SQL databases are vertically scalable. NoSQL databases, on the other hand, are horizontally scalable
Another major thing to consider when weighing SQL versus NoSQL is their structures. SQL databases are table-based which makes them a better option for applications that require multi-row transactions. Samples of these may be accounting systems or even legacy systems that were originally built for a relational structure. NoSQL databases can be key-value pairs, wide-column stores, graph databases, or document-based.
What database solution is right for you?
Reasons to use a SQL database
When it comes to database technology, there’s no one-size-fits-all solution. That’s why many businesses rely on both relational and nonrelational databases for different tasks. Even as NoSQL databases gain popularity for their speed and scalability, there are still situations where a highly structured SQL database may be preferable. Here are a few reasons you might choose an SQL database:
- You need to ensure ACID compliance (Atomicity, Consistency, Isolation, Durability). ACID compliance reduces anomalies and protects the integrity of your database by prescribing exactly how transactions interact with the database. Generally, NoSQL databases sacrifice ACID compliance for flexibility and processing speed, but for many e-commerce and financial applications, an ACID-compliant database remains the preferred option.
- Your data is structured and unchanging. If your business is not experiencing massive growth that would require more servers and you’re only working with data that are consistent, then there may be no reason to use a system designed to support a variety of data types and high traffic volume.
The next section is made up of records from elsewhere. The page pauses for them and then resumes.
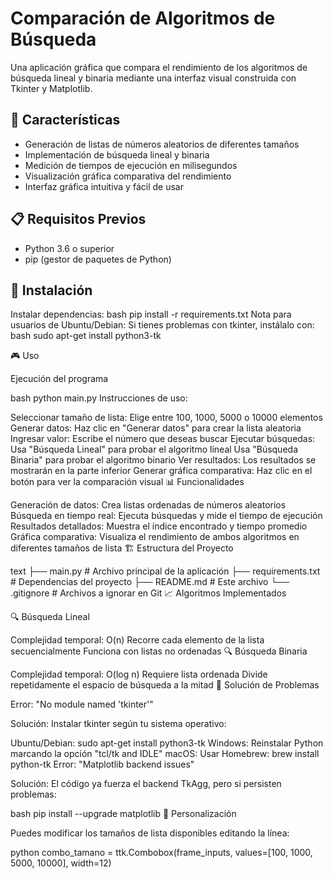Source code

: # Comparación de Algoritmos de Búsqueda

Una aplicación gráfica que compara el rendimiento de los algoritmos de búsqueda lineal y binaria mediante una interfaz visual construida con Tkinter y Matplotlib.

## 🚀 Características

- Generación de listas de números aleatorios de diferentes tamaños
- Implementación de búsqueda lineal y binaria
- Medición de tiempos de ejecución en milisegundos
- Visualización gráfica comparativa del rendimiento
- Interfaz gráfica intuitiva y fácil de usar

## 📋 Requisitos Previos

- Python 3.6 o superior
- pip (gestor de paquetes de Python)

## 🔧 Instalación

Instalar dependencias:
bash
pip install -r requirements.txt
Nota para usuarios de Ubuntu/Debian: Si tienes problemas con tkinter, instálalo con:
bash
sudo apt-get install python3-tk

🎮 Uso

Ejecución del programa

bash
python main.py
Instrucciones de uso:

Seleccionar tamaño de lista: Elige entre 100, 1000, 5000 o 10000 elementos
Generar datos: Haz clic en "Generar datos" para crear la lista aleatoria
Ingresar valor: Escribe el número que deseas buscar
Ejecutar búsquedas:
Usa "Búsqueda Lineal" para probar el algoritmo lineal
Usa "Búsqueda Binaria" para probar el algoritmo binario
Ver resultados: Los resultados se mostrarán en la parte inferior
Generar gráfica comparativa: Haz clic en el botón para ver la comparación visual
📊 Funcionalidades

Generación de datos: Crea listas ordenadas de números aleatorios
Búsqueda en tiempo real: Ejecuta búsquedas y mide el tiempo de ejecución
Resultados detallados: Muestra el índice encontrado y tiempo promedio
Gráfica comparativa: Visualiza el rendimiento de ambos algoritmos en diferentes tamaños de lista
🏗️ Estructura del Proyecto

text
├── main.py              # Archivo principal de la aplicación
├── requirements.txt     # Dependencias del proyecto
├── README.md           # Este archivo
└── .gitignore          # Archivos a ignorar en Git
📈 Algoritmos Implementados

🔍 Búsqueda Lineal

Complejidad temporal: O(n)
Recorre cada elemento de la lista secuencialmente
Funciona con listas no ordenadas
🔍 Búsqueda Binaria

Complejidad temporal: O(log n)
Requiere lista ordenada
Divide repetidamente el espacio de búsqueda a la mitad
🐛 Solución de Problemas

Error: "No module named 'tkinter'"

Solución: Instalar tkinter según tu sistema operativo:

Ubuntu/Debian: sudo apt-get install python3-tk
Windows: Reinstalar Python marcando la opción "tcl/tk and IDLE"
macOS: Usar Homebrew: brew install python-tk
Error: "Matplotlib backend issues"

Solución: El código ya fuerza el backend TkAgg, pero si persisten problemas:

bash
pip install --upgrade matplotlib
📝 Personalización

Puedes modificar los tamaños de lista disponibles editando la línea:

python
combo_tamano = ttk.Combobox(frame_inputs, values=[100, 1000, 5000, 10000], width=12)






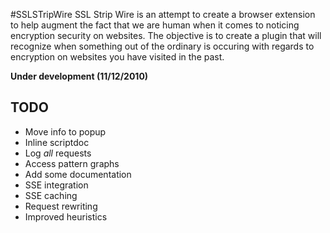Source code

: #SSLSTripWire
SSL Strip Wire is an attempt to create a browser extension to help augment
the fact that we are human when it comes to noticing encryption security
on websites. The objective is to create a plugin that will recognize when
something out of the ordinary is occuring with regards to encryption on
websites you have visited in the past.

<b>Under development (11/12/2010)</b>

## TODO
* Move info to popup
* Inline scriptdoc
* Log <i>all</i> requests
* Access pattern graphs
* Add some documentation
* SSE integration
* SSE caching
* Request rewriting
* Improved heuristics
Reasons to use a NoSQL database
When all of the other components of your server-side application are designed to be fast and seamless, NoSQL databases prevent data from being the bottleneck. Big data is the real NoSQL motivator here, doing things that traditional relational databases cannot. It’s driving the popularity of NoSQL databases like MongoDB, CouchDB, Cassandra, and HBase.
- Storing large volumes of data that often have little to no structure. A NoSQL database sets no limits on the types of data you can store together and allows you to add different new types as your needs change. With document-based databases, you can store data in one place without having to define what “types” of data that are in advance.
- Making the most of cloud computing and storage. Cloud-based storage is an excellent cost-saving solution but requires data to be easily spread across multiple servers to scale up. Using commodity (affordable, smaller) hardware on-site or in the cloud saves you the hassle of additional software, and NoSQL databases like Cassandra are designed to be scaled across multiple data centres out of the box without a lot of headaches.
- Rapid development. If you’re developing within two-week Agile sprints, cranking out quick iterations, or needing to make frequent updates to the data structure without a lot of downtime between versions, a relational database will slow you down. NoSQL data doesn’t need to be prepped ahead of time.
Overall, the decision of using SQL versus NoSQL for business is not entirely black and white; it requires some comparing and contrasting to determine which database best fits your specific needs. With the proper amount of research and preparation, however, you will ensure that the database you choose provides an efficient and streamlined management system for your organization.
If you are in need of NoSQL today, it doesn’t mean that it will be stick on to it all day.
There might be different preferences, distinct requirements to prefer over some other database. So figure out your requirements and find out the database which wisely provides the integrated support for your project development.